▶ [TASK STATEMENT]
Starting at the line that contains "# Installation", print every remaining line of the entries, unchanged, and output nothing more.

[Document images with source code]
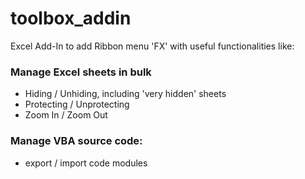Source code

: # toolbox_addin

Excel Add-In to add Ribbon menu 'FX' with useful functionalities like:

### Manage Excel sheets in bulk
- Hiding / Unhiding, including 'very hidden' sheets
- Protecting / Unprotecting
- Zoom In / Zoom Out

### Manage VBA source code: 
- export / import code modules
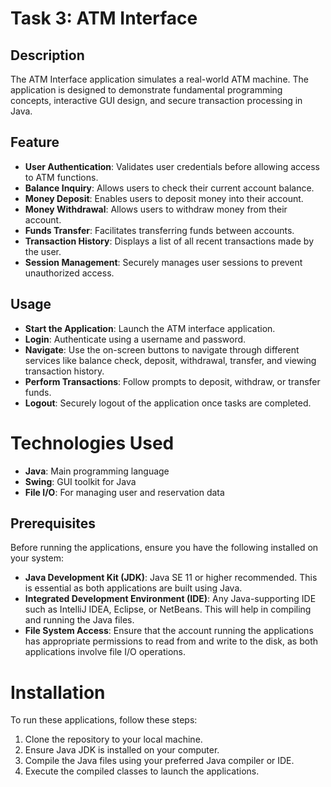 # Task 3: ATM Interface

## Description
The ATM Interface application simulates a real-world ATM machine. The application is designed to demonstrate fundamental programming concepts, interactive GUI design, and secure transaction processing in Java.

## Feature
- **User Authentication**: Validates user credentials before allowing access to ATM functions.
- **Balance Inquiry**: Allows users to check their current account balance.
- **Money Deposit**: Enables users to deposit money into their account.
- **Money Withdrawal**: Allows users to withdraw money from their account.
- **Funds Transfer**: Facilitates transferring funds between accounts.
- **Transaction History**: Displays a list of all recent transactions made by the user.
- **Session Management**: Securely manages user sessions to prevent unauthorized access.

## Usage
- **Start the Application**: Launch the ATM interface application.
- **Login**: Authenticate using a username and password.
- **Navigate**: Use the on-screen buttons to navigate through different services like balance check, deposit, withdrawal, transfer, and viewing transaction history.
- **Perform Transactions**: Follow prompts to deposit, withdraw, or transfer funds.
- **Logout**: Securely logout of the application once tasks are completed.

# Technologies Used
- **Java**: Main programming language
- **Swing**: GUI toolkit for Java
- **File I/O**: For managing user and reservation data

## Prerequisites

Before running the applications, ensure you have the following installed on your system:

- **Java Development Kit (JDK)**: Java SE 11 or higher recommended. This is essential as both applications are built using Java.
- **Integrated Development Environment (IDE)**: Any Java-supporting IDE such as IntelliJ IDEA, Eclipse, or NetBeans. This will help in compiling and running the Java files.
- **File System Access**: Ensure that the account running the applications has appropriate permissions to read from and write to the disk, as both applications involve file I/O operations.

# Installation
To run these applications, follow these steps:
1. Clone the repository to your local machine.
2. Ensure Java JDK is installed on your computer.
3. Compile the Java files using your preferred Java compiler or IDE.
4. Execute the compiled classes to launch the applications.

▶ [ANSWER TO THIS TASK]
# Installation
To run these applications, follow these steps:
1. Clone the repository to your local machine.
2. Ensure Java JDK is installed on your computer.
3. Compile the Java files using your preferred Java compiler or IDE.
4. Execute the compiled classes to launch the applications.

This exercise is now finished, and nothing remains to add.